(Saved data entries)

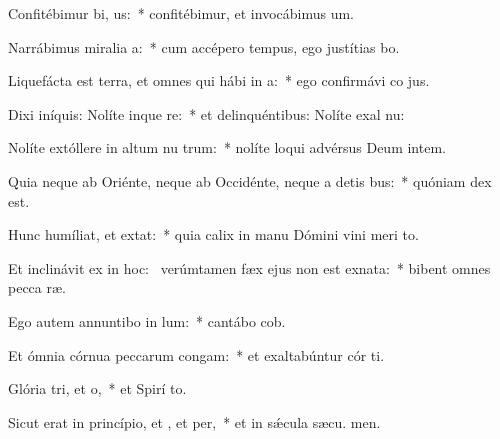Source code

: \item Confitébimur bi, us:~* confitébimur, et invocábimus  um.
\item Narrábimus miralia a:~* cum accépero tempus, ego justítias bo.
\item Liquefácta est terra, et omnes qui hábi in a:~* ego confirmávi co jus.
\item Dixi iníquis: Nolíte inque re:~* et delinquéntibus: Nolíte exal nu:
\item Nolíte extóllere in altum nu trum:~* nolíte loqui advérsus Deum intem.
\item Quia neque ab Oriénte, neque ab Occidénte, neque a detis bus:~* quóniam  dex est.
\item Hunc humíliat, et  extat:~* quia calix in manu Dómini vini meri  to.
\item Et inclinávit ex  in hoc:~\pscross{} verúmtamen fæx ejus non est exnata:~* bibent omnes pecca ræ.
\item Ego autem annuntibo in lum:~* cantábo  cob.
\item Et ómnia córnua peccarum congam:~* et exaltabúntur cór ti.
\item Glória tri, et o,~* et Spirí to.
\item Sicut erat in princípio, et , et per,~* et in sǽcula sæcu. men.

* **TASK DIRECTIONS**: Although the records contain pictures, the output must hold only their exact wording.

* **YOUR SOLUTION**:
Source code

: \item Confitébimur bi, us:~* confitébimur, et invocábimus  um.
\item Narrábimus miralia a:~* cum accépero tempus, ego justítias bo.
\item Liquefácta est terra, et omnes qui hábi in a:~* ego confirmávi co jus.
\item Dixi iníquis: Nolíte inque re:~* et delinquéntibus: Nolíte exal nu:
\item Nolíte extóllere in altum nu trum:~* nolíte loqui advérsus Deum intem.
\item Quia neque ab Oriénte, neque ab Occidénte, neque a detis bus:~* quóniam  dex est.
\item Hunc humíliat, et  extat:~* quia calix in manu Dómini vini meri  to.
\item Et inclinávit ex  in hoc:~\pscross{} verúmtamen fæx ejus non est exnata:~* bibent omnes pecca ræ.
\item Ego autem annuntibo in lum:~* cantábo  cob.
\item Et ómnia córnua peccarum congam:~* et exaltabúntur cór ti.
\item Glória tri, et o,~* et Spirí to.
\item Sicut erat in princípio, et , et per,~* et in sǽcula sæcu. men.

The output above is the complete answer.